Carlos Fernando Lima: Existem pessoas que são subalternas por natureza. Aras foi colocado ali como uma pessoa confiável para o sistema político. Não importa se Bolsonaro, Calheiros, Maia, Alcolumbre, Toffoli, Gilmar, quem quer que seja, ele  vai ser uma pessoa confiável para o sistema. E ele aderiu a esta campanha contra a Lava Jato.

Infelizmente, nós estamos em um caso em que você, como procurador que está na ponta, tem que se cuidar para não tomar tiro da sua própria tropa. Porque o mais covarde que existe é o que atira nas costas do seu companheiro de armas e infelizmente é isso que está acontecendo.

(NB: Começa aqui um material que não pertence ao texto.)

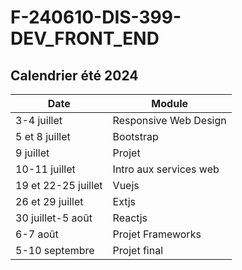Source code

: # F-240610-DIS-399-DEV_FRONT_END

## Calendrier été 2024

| Date                  | Module                    |
|-----------------------|---------------------------|
| 3-4 juillet   | Responsive Web Design     | 
| 5 et 8 juillet   | Bootstrap                 | 
| 9 juillet       | Projet                 | 
| 10-11 juillet       | Intro aux services web                 |
| 19 et 22-25 juillet       | Vuejs                |
| 26 et 29 juillet       | Extjs                |
| 30 juillet-5 août       | Reactjs                |
| 6-7 août       | Projet Frameworks                |
| 5-10 septembre       | Projet final                |
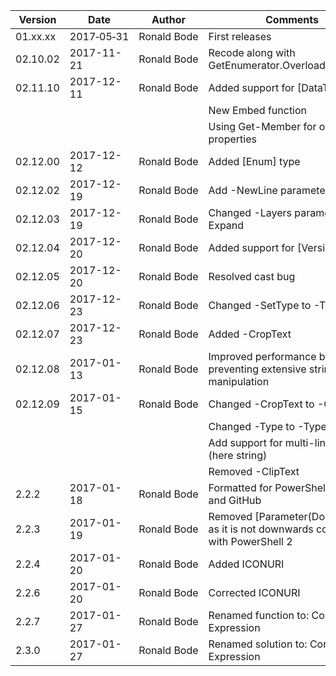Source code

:|Version |Date      |Author      |Comments|
|--------|----------|------------|--------|
|01.xx.xx|2017&#8209;05&#8209;31|Ronald&nbsp;Bode |First releases|
|02.10.02|2017-11-21|Ronald Bode |Recode along with GetEnumerator.OverloadDefinitions|
|02.11.10|2017-12-11|Ronald Bode |Added support for [DataTable]|
|        |          |            |New Embed function|
|        |          |            |Using Get-Member for object properties|
|02.12.00|2017-12-12|Ronald Bode |Added [Enum] type|
|02.12.02|2017-12-19|Ronald Bode |Add -NewLine parameter|
|02.12.03|2017-12-19|Ronald Bode |Changed -Layers parameter to: -Expand|
|02.12.04|2017-12-20|Ronald Bode |Added support for [Version]|
|02.12.05|2017-12-20|Ronald Bode |Resolved cast bug|
|02.12.06|2017-12-23|Ronald Bode |Changed -SetType to -Type|
|02.12.07|2017-12-23|Ronald Bode |Added -CropText|
|02.12.08|2017-01-13|Ronald Bode |Improved performance by preventing extensive string manipulation
|02.12.09|2017-01-15|Ronald Bode |Changed -CropText to -ClipText|
|        |          |            |Changed -Type to -TypePrefix|
|        |          |            |Add support for multi-line strings (here string)|
|        |          |            |Removed -ClipText|
|   2.2.2|2017-01-18|Ronald Bode |Formatted for PowerShell Gallery and GitHub|
|   2.2.3|2017-01-19|Ronald Bode |Removed [Parameter(DontShow)] as it is not downwards compatible with PowerShell 2|
|   2.2.4|2017-01-20|Ronald Bode |Added ICONURI|
|   2.2.6|2017-01-20|Ronald Bode |Corrected ICONURI|
|   2.2.7|2017-01-27|Ronald Bode |Renamed function to: ConvertTo-Expression|
|   2.3.0|2017-01-27|Ronald Bode |Renamed solution to: ConvertTo-Expression|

Congresso em Foco – Estão querendo tirar do MPF a possibilidade de fechamento de acordos de leniência, que foi um dos principais instrumentos da Lava Jato. Como o senhor vê isso? Seria um grande retrocesso ao combate à corrupção no país?

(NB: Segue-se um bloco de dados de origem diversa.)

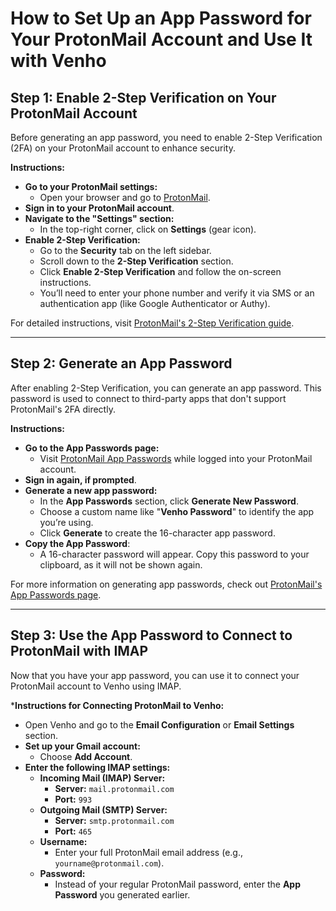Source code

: # How to Set Up an App Password for Your ProtonMail Account and Use It with Venho

## Step 1: Enable 2-Step Verification on Your ProtonMail Account

Before generating an app password, you need to enable 2-Step Verification (2FA) on your ProtonMail account to enhance security.

**Instructions:**

- **Go to your ProtonMail settings:**
    - Open your browser and go to [ProtonMail](https://protonmail.com).
- **Sign in to your ProtonMail account**.
- **Navigate to the "Settings" section:**
    - In the top-right corner, click on **Settings** (gear icon).
- **Enable 2-Step Verification:**
    - Go to the **Security** tab on the left sidebar.
    - Scroll down to the **2-Step Verification** section.
    - Click **Enable 2-Step Verification** and follow the on-screen instructions.
    - You’ll need to enter your phone number and verify it via SMS or an authentication app (like Google Authenticator or Authy).

For detailed instructions, visit [ProtonMail's 2-Step Verification guide](https://proton.me/support/2fa).

---

## Step 2: Generate an App Password

After enabling 2-Step Verification, you can generate an app password. This password is used to connect to third-party apps that don't support ProtonMail's 2FA directly.

**Instructions:**

- **Go to the App Passwords page:**
    - Visit [ProtonMail App Passwords](https://proton.me/support/app-passwords) while logged into your ProtonMail account.
- **Sign in again, if prompted**.
- **Generate a new app password:**
    - In the **App Passwords** section, click **Generate New Password**.
    - Choose a custom name like "**Venho Password**" to identify the app you’re using.
    - Click **Generate** to create the 16-character app password.
- **Copy the App Password**:
    - A 16-character password will appear. Copy this password to your clipboard, as it will not be shown again.

For more information on generating app passwords, check out [ProtonMail's App Passwords page](https://proton.me/support/app-passwords).

---

## Step 3: Use the App Password to Connect to ProtonMail with IMAP

Now that you have your app password, you can use it to connect your ProtonMail account to Venho using IMAP.

***Instructions for Connecting ProtonMail to Venho:**

- Open Venho and go to the **Email Configuration** or **Email Settings** section.
- **Set up your Gmail account:**
    - Choose **Add Account**.
- **Enter the following IMAP settings:**
    - **Incoming Mail (IMAP) Server:**
        - **Server:** `mail.protonmail.com`
        - **Port:** `993`
    - **Outgoing Mail (SMTP) Server:**
        - **Server:** `smtp.protonmail.com`
        - **Port:** `465`
    - **Username:**  
        - Enter your full ProtonMail email address (e.g., `yourname@protonmail.com`).
    - **Password:**  
        - Instead of your regular ProtonMail password, enter the **App Password** you generated earlier.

Carlos Fernando Lima: Nós criamos o instrumento da leniência na operação Lava Jato e esse instrumento, veja o resultado que trouxe, não só de retorno de recursos, porque as empresas são muito ricas e têm muito mais capacidade de devolver dinheiro dos crimes que acabaram sendo envolvidas, do que os colaboradores. As leniências são essenciais para trazerem fatos. Veja quantas investigações decorrem das leniências da Camargo, da Andrade Gutierrez e da Odebrecht. Nós chegamos nas obras da Copa, chegamos nas Olimpíadas, chegamos no arco metropolitano do Rio, chegamos no metrô de São Paulo. De todos os partidos políticos, situação e oposição. Isto está sendo jogado fora pelo próprio Ministério Público. Este riquíssimo instrumento de captação de provas e de retorno de valores ao Ministério Público está sendo jogado fora. Nós não podemos permitir (…).

Eles [AGU, TCU e CGU] podem lá nas atividades deles fazerem os acordos previstos em lei sem problema algum. Mas o Ministério Público tem um objetivo diferente e tem um tempo diferente. O tempo de uma investigação criminal não é o tempo de investigações administrativas. Imagina se nós tivéssemos revelado tudo o que nós sabíamos nas investigações para o próprio governo Dilma?

O tempo do sigilo de uma investigação e o grau de sigilo é determinado caso a caso. Há casos em que você pode trabalhar, e deve trabalhar, com a CGU e AGU, mas há casos em que, por questões da gravidade dos fatos e o envolvimento de pessoas poderosas, você tem que manter sigilo. E a leniência está incluída nisso. Nós precisamos assinar leniência como Ministério Público. Nós precisamos ter esse trabalho desenvolvido, porque ele é um instrumento muito útil e se mostrou muito eficiente. E o que está acontecendo agora é justamente por conta da sua eficiência.

Congresso em Foco– O Aras é um serviçal desse sistema?

Carlos Fernando Lima: Na verdade ele é um serviçal do sistema político.